Voice and Formant
Changing a voice well means separating two things that naive pitch shifting smears together: the note being sung and the character of the voice.
That character lives in the formants.
This page grounds voice editing in libsonare's VoiceChanger and FormantWarp; for the vocabulary, read Editing Basics.
What a formant is
A formant is a peak of acoustic energy at a fixed frequency range. In a voice, those peaks come from resonances of the vocal tract: mouth, throat, and nasal cavity.
Formants define two things:
| Formants affect | Example |
|---|---|
| Vowel identity | The difference between "ee" and "oh" |
| Perceived voice character | Whether a voice feels smaller, larger, brighter, or darker |
The important point is that formants stay in roughly the same frequency regions regardless of the note. A soprano and a bass singing the same vowel have very different pitches, but their formants can sit in similar regions.

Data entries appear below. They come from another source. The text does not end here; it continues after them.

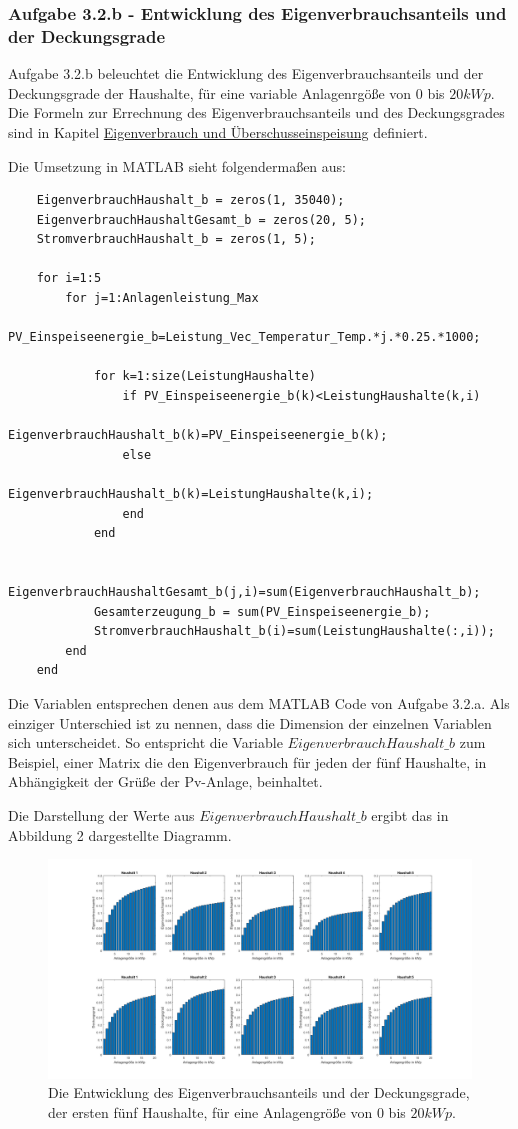 \documentclass[a4paper,12pt]{article}
\begin{document}
	\subsubsection{Aufgabe 3.2.b - Entwicklung des Eigenverbrauchsanteils und der Deckungsgrade}
	Aufgabe 3.2.b beleuchtet die Entwicklung des Eigenverbrauchsanteils und der Deckungsgrade der Haushalte, für eine variable Anlagenrgöße von $0$ bis $20kWp$.\newline
	Die Formeln zur Errechnung des Eigenverbrauchsanteils und des Deckungsgrades sind in Kapitel \hyperref[sec:eigenverbrauchueberschusseinspeisung]{Eigenverbrauch und Überschusseinspeisung} definiert.\\ \par
	Die Umsetzung in MATLAB sieht folgendermaßen aus:
	\begin{lstlisting}
	EigenverbrauchHaushalt_b = zeros(1, 35040);
	EigenverbrauchHaushaltGesamt_b = zeros(20, 5);
	StromverbrauchHaushalt_b = zeros(1, 5);
	
	for i=1:5
		for j=1:Anlagenleistung_Max
			PV_Einspeiseenergie_b=Leistung_Vec_Temperatur_Temp.*j.*0.25.*1000;
			
			for k=1:size(LeistungHaushalte)
				if PV_Einspeiseenergie_b(k)<LeistungHaushalte(k,i)
					EigenverbrauchHaushalt_b(k)=PV_Einspeiseenergie_b(k);
				else
					EigenverbrauchHaushalt_b(k)=LeistungHaushalte(k,i);
				end
			end
			
			EigenverbrauchHaushaltGesamt_b(j,i)=sum(EigenverbrauchHaushalt_b);
			Gesamterzeugung_b = sum(PV_Einspeiseenergie_b);
			StromverbrauchHaushalt_b(i)=sum(LeistungHaushalte(:,i));
		end
	end
	\end{lstlisting}
	Die Variablen entsprechen denen aus dem MATLAB Code von Aufgabe 3.2.a. Als einziger Unterschied ist zu nennen, dass die Dimension der einzelnen Variablen sich unterscheidet. So entspricht die Variable $EigenverbrauchHaushalt\_b$ zum Beispiel, einer Matrix die den Eigenverbrauch für jeden der fünf Haushalte, in Abhängigkeit der Grüße der Pv-Anlage, beinhaltet.\\ \par
	\noindent
	Die Darstellung der Werte aus $EigenverbrauchHaushalt\_b$ ergibt das in Abbildung 2 dargestellte Diagramm.
	\begin{figure}[H]
		\centering
		\includegraphics[width=12cm]{img/results/EigenverbrauchDeckungsanteil}
		\caption{Die Entwicklung des Eigenverbrauchsanteils und der Deckungsgrade, der ersten fünf Haushalte, für eine Anlagengröße von $0$ bis $20kWp$.}
	\end{figure}
\end{document}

Why pitch shifting alone sounds wrong
A plain pitch shift moves everything up, formants included. Shift a voice up several semitones and the formants rise too, shrinking the apparent size of the singer — the "chipmunk" effect. Shift down and you get an unnatural, oversized voice. The problem is that pitch and formants were never meant to move together.
Pitch and formant on separate controls
Good voice editing exposes the two independently:
- Change pitch alone → the same person sounds like they are singing a higher or lower note.
- Change formant alone → the voice sounds smaller/brighter or larger/darker at the same pitch.
- Change both → from subtle character tweaks to dramatic voice design.
That independence is what makes natural transposition (shift pitch, hold formants) and creative voice design (warp formants freely) both possible from one tool. As always, small moves stay natural; large moves are an effect.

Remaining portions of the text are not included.